GIVEN RECORDS:

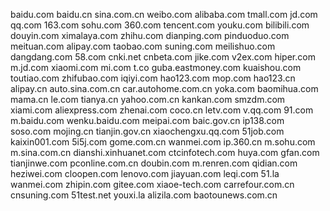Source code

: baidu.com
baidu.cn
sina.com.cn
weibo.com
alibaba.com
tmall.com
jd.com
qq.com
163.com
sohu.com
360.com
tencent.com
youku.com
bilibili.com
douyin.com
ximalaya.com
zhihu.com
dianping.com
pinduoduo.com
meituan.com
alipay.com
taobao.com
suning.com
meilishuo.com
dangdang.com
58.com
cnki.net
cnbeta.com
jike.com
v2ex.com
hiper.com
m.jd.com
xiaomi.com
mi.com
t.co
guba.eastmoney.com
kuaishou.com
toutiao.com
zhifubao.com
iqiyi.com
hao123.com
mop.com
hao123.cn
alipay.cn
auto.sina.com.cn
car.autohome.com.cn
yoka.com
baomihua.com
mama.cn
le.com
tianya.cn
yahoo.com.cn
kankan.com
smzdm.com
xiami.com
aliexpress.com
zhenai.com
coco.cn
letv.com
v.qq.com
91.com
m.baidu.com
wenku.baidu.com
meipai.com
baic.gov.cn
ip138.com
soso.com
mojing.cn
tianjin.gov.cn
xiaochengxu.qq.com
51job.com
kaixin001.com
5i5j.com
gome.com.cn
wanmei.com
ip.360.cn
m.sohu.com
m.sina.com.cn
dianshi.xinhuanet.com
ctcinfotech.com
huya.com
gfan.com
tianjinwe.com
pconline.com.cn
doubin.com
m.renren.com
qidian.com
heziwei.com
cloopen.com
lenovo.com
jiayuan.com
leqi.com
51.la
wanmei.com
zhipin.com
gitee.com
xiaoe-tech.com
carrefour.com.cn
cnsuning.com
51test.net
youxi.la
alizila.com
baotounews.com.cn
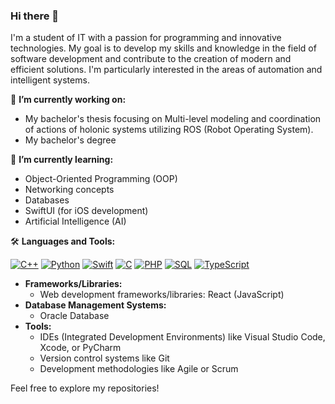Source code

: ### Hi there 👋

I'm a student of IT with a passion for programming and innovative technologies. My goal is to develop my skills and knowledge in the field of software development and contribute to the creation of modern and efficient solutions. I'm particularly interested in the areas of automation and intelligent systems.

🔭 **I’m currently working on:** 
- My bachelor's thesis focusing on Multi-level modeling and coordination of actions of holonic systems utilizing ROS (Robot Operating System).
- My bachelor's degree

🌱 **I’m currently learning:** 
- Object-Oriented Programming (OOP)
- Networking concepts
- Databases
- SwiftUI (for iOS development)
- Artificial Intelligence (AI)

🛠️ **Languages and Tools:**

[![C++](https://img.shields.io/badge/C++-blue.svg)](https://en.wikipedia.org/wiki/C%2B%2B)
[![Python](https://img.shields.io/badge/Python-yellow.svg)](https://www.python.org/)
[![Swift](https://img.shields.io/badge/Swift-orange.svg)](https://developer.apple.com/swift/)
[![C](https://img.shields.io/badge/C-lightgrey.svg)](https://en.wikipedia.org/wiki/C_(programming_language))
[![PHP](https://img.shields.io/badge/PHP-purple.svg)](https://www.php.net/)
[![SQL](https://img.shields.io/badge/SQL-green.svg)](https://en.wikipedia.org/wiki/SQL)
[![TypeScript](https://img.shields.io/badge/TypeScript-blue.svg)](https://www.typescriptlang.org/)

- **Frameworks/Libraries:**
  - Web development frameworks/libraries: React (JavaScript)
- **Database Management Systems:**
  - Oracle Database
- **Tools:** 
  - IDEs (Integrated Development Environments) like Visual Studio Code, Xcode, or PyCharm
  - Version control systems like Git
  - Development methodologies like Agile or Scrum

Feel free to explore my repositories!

GOAL OF THE EXERCISE:
All that is wanted is each line, word for word, from the first line of the data to the one holding "cloopen.com", with the pictures left out.

RESPONSE TO THIS TASK:
Source code

: baidu.com
baidu.cn
sina.com.cn
weibo.com
alibaba.com
tmall.com
jd.com
qq.com
163.com
sohu.com
360.com
tencent.com
youku.com
bilibili.com
douyin.com
ximalaya.com
zhihu.com
dianping.com
pinduoduo.com
meituan.com
alipay.com
taobao.com
suning.com
meilishuo.com
dangdang.com
58.com
cnki.net
cnbeta.com
jike.com
v2ex.com
hiper.com
m.jd.com
xiaomi.com
mi.com
t.co
guba.eastmoney.com
kuaishou.com
toutiao.com
zhifubao.com
iqiyi.com
hao123.com
mop.com
hao123.cn
alipay.cn
auto.sina.com.cn
car.autohome.com.cn
yoka.com
baomihua.com
mama.cn
le.com
tianya.cn
yahoo.com.cn
kankan.com
smzdm.com
xiami.com
aliexpress.com
zhenai.com
coco.cn
letv.com
v.qq.com
91.com
m.baidu.com
wenku.baidu.com
meipai.com
baic.gov.cn
ip138.com
soso.com
mojing.cn
tianjin.gov.cn
xiaochengxu.qq.com
51job.com
kaixin001.com
5i5j.com
gome.com.cn
wanmei.com
ip.360.cn
m.sohu.com
m.sina.com.cn
dianshi.xinhuanet.com
ctcinfotech.com
huya.com
gfan.com
tianjinwe.com
pconline.com.cn
doubin.com
m.renren.com
qidian.com
heziwei.com
cloopen.com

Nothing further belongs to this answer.